Autosomal dominant chronic mucocutaneous candidiasis with STAT1 mutation can be associated with chronic active hepatitis: A case report

Background: Chronic mucocutaneous candidiasis (CMC) is a heterogeneous primary immunodeficiency disease characterized by chronic or recurrent Candida infections of the skin, nails, and mucosa and is mostly associated with STAT1 gain-of-function (GOF) mutation (GOF-STAT1 mutation).
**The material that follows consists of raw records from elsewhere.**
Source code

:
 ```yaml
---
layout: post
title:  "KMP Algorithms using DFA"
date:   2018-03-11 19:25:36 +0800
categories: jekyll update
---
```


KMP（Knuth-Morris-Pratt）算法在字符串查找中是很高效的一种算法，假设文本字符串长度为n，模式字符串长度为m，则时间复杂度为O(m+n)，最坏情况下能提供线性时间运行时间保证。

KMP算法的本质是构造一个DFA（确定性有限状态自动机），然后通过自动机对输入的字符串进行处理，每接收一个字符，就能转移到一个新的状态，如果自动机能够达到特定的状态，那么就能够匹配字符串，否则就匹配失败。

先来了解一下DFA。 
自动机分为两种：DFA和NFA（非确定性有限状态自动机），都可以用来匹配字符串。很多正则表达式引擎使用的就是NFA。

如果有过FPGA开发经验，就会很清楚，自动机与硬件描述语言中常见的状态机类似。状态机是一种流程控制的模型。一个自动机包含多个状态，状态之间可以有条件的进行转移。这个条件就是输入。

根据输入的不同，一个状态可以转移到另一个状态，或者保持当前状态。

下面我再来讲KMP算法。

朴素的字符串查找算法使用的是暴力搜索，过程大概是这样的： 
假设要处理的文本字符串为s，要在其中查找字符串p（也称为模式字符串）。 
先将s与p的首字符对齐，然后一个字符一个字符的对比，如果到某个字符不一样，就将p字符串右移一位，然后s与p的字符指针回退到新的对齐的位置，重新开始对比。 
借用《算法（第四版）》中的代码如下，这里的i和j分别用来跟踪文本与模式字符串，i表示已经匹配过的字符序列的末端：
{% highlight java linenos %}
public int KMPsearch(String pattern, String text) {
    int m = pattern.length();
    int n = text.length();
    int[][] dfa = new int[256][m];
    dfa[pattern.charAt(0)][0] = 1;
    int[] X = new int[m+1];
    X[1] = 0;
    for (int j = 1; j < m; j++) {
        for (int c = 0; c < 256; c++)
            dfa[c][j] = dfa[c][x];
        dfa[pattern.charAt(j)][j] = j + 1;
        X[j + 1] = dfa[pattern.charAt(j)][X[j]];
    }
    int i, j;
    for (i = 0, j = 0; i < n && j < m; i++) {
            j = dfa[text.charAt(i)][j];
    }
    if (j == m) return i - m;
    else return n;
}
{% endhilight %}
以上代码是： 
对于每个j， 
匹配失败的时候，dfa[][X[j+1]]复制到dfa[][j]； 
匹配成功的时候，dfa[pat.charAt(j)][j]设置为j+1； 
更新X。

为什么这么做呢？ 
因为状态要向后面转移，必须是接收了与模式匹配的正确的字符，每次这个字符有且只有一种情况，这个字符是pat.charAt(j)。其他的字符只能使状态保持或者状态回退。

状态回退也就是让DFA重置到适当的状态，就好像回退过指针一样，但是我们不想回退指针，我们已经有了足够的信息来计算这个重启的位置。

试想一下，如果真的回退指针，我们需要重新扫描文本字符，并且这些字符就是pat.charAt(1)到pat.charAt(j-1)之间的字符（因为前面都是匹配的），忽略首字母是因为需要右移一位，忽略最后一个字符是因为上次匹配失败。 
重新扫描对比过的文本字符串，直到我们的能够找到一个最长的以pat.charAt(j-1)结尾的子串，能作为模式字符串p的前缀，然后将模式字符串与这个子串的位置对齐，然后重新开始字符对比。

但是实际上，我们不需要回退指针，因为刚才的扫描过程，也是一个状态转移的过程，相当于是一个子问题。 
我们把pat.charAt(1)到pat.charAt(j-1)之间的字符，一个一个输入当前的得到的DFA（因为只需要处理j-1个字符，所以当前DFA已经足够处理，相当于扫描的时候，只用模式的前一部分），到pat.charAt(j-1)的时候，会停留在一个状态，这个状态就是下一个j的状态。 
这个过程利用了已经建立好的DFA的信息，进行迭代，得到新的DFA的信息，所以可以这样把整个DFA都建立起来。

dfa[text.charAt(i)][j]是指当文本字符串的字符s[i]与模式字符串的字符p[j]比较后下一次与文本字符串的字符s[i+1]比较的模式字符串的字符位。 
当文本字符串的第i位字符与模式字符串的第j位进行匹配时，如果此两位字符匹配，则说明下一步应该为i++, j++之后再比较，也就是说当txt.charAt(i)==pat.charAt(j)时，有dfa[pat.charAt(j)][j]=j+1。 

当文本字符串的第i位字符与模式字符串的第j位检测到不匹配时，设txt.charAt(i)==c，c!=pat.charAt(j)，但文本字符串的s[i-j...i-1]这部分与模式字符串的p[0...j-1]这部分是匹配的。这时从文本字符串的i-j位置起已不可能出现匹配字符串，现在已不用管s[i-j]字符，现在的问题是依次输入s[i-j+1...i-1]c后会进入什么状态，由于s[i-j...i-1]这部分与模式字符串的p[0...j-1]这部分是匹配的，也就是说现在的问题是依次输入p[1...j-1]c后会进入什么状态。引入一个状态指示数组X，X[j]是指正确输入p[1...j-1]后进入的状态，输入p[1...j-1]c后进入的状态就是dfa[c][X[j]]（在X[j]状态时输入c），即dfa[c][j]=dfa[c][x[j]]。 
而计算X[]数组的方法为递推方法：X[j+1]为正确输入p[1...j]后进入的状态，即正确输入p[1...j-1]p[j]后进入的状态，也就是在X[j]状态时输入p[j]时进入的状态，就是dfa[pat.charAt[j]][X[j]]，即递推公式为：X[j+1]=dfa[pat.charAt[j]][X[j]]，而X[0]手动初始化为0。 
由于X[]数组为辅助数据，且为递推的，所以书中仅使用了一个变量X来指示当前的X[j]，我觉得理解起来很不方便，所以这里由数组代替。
Case presentation: A two-year-old girl was presented with recurrent liver dysfunction, oral candidiasis, acute bronchial pneumonia, and cytomegalovirus infection. Even after a series of treatments, including antifungal voriconazole, nystatin treatment for oral Candida, antibiotics against bacterial infection, and bicyclol to protect the liver, the child still exhibited signs of splenomegaly. Although we performed relevant etiological tests on the child and conducted histopathology and electron microscopic examination of the liver, we could not explain the clinical symptoms. So, a genetic test was conducted to clarify the diagnosis. Since the child suffered recurrent fungal infections, we speculated that she had combined immunodeficiency. Therefore we performed high-precision clinical display PLUS detection and found that the transcription factor STAT1 had a heterozygous GOF mutation (p. R274W) in its coiled-coil domain.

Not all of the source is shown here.